* _Task directions_:
Below are some entries. Repeat exactly the lines from the one with "storage system. %" through the one with "Ophidia primitives and", and only those.

* _Stored data_:
────────
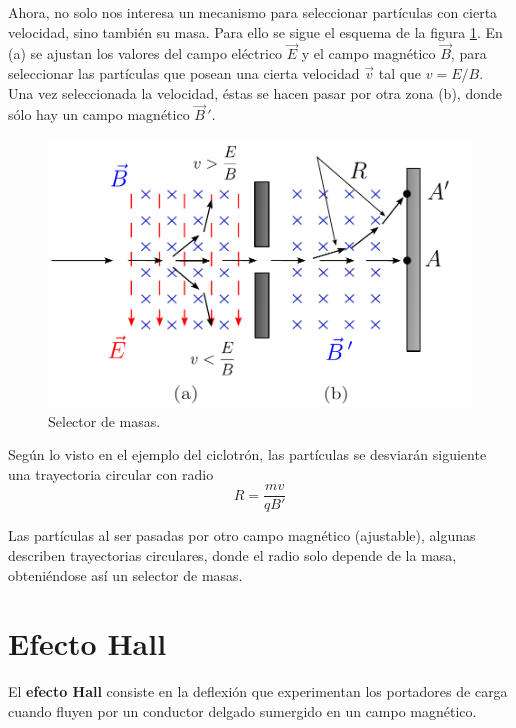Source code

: \begin{ejemplo}
   
Ahora, no solo nos interesa un mecanismo para seleccionar  partículas con cierta velocidad, sino también su masa. Para ello se sigue el esquema de la figura \ref{fig:Selector-Masas}. En (a) se ajustan los valores del campo eléctrico $\Vec{E}$ y el campo magnético $\Vec{B}$, para seleccionar las partículas que posean una cierta velocidad $\Vec{v}$ tal que $v = E/B$. Una vez seleccionada la velocidad, éstas se hacen pasar por otra zona (b), donde sólo hay un campo magnético $\Vec{B}\,'$.

\begin{figure}[H]
    \centering
    \includegraphics[scale = 0.7]{Figuras/Selector-Masas.pdf}
    \caption{Selector de masas.}
    \label{fig:Selector-Masas}
\end{figure}

Según lo visto en el ejemplo del ciclotrón, las partículas se desviarán siguiente una trayectoria circular con radio 
\begin{equation*}
\boxed{R = \frac{mv}{qB'}}
\end{equation*}

 Las partículas al ser pasadas por otro campo magnético (ajustable), algunas describen trayectorias circulares, donde el radio solo depende de la masa, obteniéndose así un selector de masas.
\end{ejemplo}

\section{Efecto Hall}

El \textbf{efecto Hall} consiste en la deflexión que experimentan los portadores de carga cuando fluyen por un conductor delgado sumergido en un campo magnético.

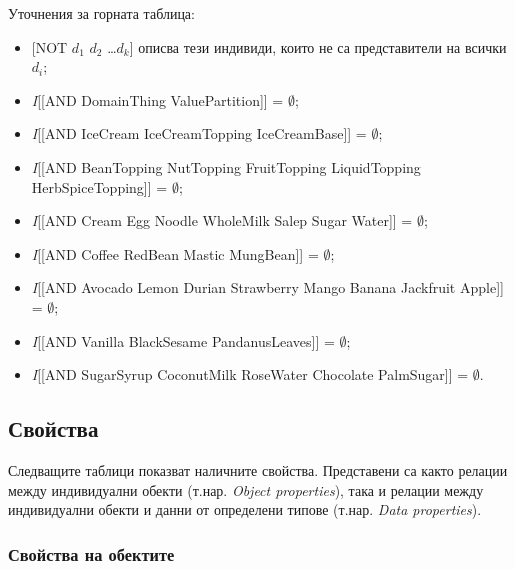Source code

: \documentclass[12pt]{article}
\begin{document}
    Уточнения за горната таблица:

        \begin{itemize} 
            \item{} [NOT $d_1$ $d_2$ \ldots $d_k$] описва тези индивиди, които не са представители на всички $d_i$;
            \item{} \textit{I}[[AND DomainThing ValuePartition]] = $\emptyset$;
            \item{} \textit{I}[[AND IceCream IceCreamTopping IceCreamBase]] = $\emptyset$;
            \item{} \textit{I}[[AND BeanTopping NutTopping FruitTopping LiquidTopping HerbSpiceTopping]] = $\emptyset$;
            \item{} \textit{I}[[AND Cream Egg Noodle WholeMilk Salep Sugar Water]] = $\emptyset$;
            \item{} \textit{I}[[AND Coffee RedBean Mastic MungBean]] = $\emptyset$;
            \item{} \textit{I}[[AND Avocado Lemon Durian Strawberry Mango Banana Jackfruit Apple]] = $\emptyset$;
            \item{} \textit{I}[[AND Vanilla BlackSesame PandanusLeaves]] = $\emptyset$;
            \item{} \textit{I}[[AND SugarSyrup CoconutMilk RoseWater Chocolate PalmSugar]] = $\emptyset$.
        \end{itemize}
    
    \subsection{Свойства}

    Следващите таблици показват наличните свойства. Представени са както релации между индивидуални обекти (т.нар. \textit{Object properties}), така и релации между индивидуални обекти и данни от определени типове (т.нар. \textit{Data properties}).
    
        \subsubsection{Свойства на обектите}
    
\end{document}
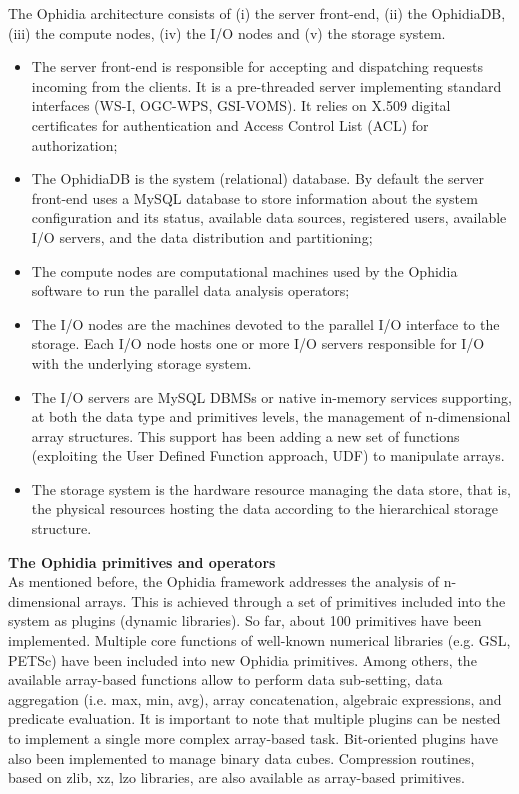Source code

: The Ophidia architecture consists of (i) the server front-end, (ii) the OphidiaDB, (iii) the compute nodes, (iv) the I/O nodes and (v) the storage system.
\begin{itemize}
	\item The server front-end is responsible for accepting and dispatching requests incoming from the clients. It is a pre-threaded server implementing standard interfaces (WS-I, OGC-WPS, GSI-VOMS). It relies on X.509 digital certificates for authentication and Access Control List (ACL) for authorization;
	\item The OphidiaDB is the system (relational) database. By default the server front-end uses a MySQL database to store information about the system configuration and its status, available data sources, registered users, available I/O servers, and the data distribution and partitioning;
	\item The compute nodes are computational machines used by the Ophidia software to run the parallel data analysis operators;
	\item The I/O nodes are the machines devoted to the parallel I/O interface to the storage. Each I/O node hosts one or more I/O servers responsible for I/O with the underlying storage system. %
	\item The I/O servers are MySQL DBMSs or native in-memory services \cite{DBLP:conf/cd/EliaFDPFW16} supporting, at both the data type and primitives levels, the management of n-dimensional array structures. This support has been adding a new set of functions (exploiting the User Defined Function approach, UDF) to manipulate arrays.
	\item The storage system is the hardware resource managing the data store, that is, the physical resources hosting the data according to the hierarchical storage structure. %
\end{itemize}

\textbf{The Ophidia primitives and operators}\\

As mentioned before, the Ophidia framework addresses the analysis of n-dimensional arrays. This is achieved through a set of primitives included into the system as plugins (dynamic libraries). So far, about 100 primitives have been implemented. Multiple core functions of well-known numerical libraries (e.g. GSL, PETSc) have been included into new Ophidia primitives. Among others, the available array-based functions allow to perform data sub-setting, data aggregation (i.e. max, min, avg), array concatenation, algebraic expressions, and predicate evaluation. It is important to note that multiple plugins can be nested to implement a single more complex array-based task.
Bit-oriented plugins have also been implemented to manage binary data cubes. Compression routines, based on zlib, xz, lzo libraries, are also available as array-based primitives.\\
────────
* _Response_:
	\item The I/O nodes are the machines devoted to the parallel I/O interface to the storage. Each I/O node hosts one or more I/O servers responsible for I/O with the underlying storage system. %
	\item The I/O servers are MySQL DBMSs or native in-memory services \cite{DBLP:conf/cd/EliaFDPFW16} supporting, at both the data type and primitives levels, the management of n-dimensional array structures. This support has been adding a new set of functions (exploiting the User Defined Function approach, UDF) to manipulate arrays.
	\item The storage system is the hardware resource managing the data store, that is, the physical resources hosting the data according to the hierarchical storage structure. %
\end{itemize}

\textbf{The Ophidia primitives and operators}\\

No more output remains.